● **ACTIVITY**:
A line belongs in the answer if it contains "commit"; copy every such line from the entries below.

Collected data
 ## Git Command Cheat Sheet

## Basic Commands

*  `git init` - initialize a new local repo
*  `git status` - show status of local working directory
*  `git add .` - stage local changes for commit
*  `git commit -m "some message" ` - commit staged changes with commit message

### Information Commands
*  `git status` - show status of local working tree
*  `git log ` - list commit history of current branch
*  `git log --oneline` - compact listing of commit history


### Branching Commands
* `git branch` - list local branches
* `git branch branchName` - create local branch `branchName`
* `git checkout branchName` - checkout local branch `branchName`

● **SOLUTION TO THE PROBLEM**:
*  `git add .` - stage local changes for commit
*  `git commit -m "some message" ` - commit staged changes with commit message
*  `git log ` - list commit history of current branch
*  `git log --oneline` - compact listing of commit history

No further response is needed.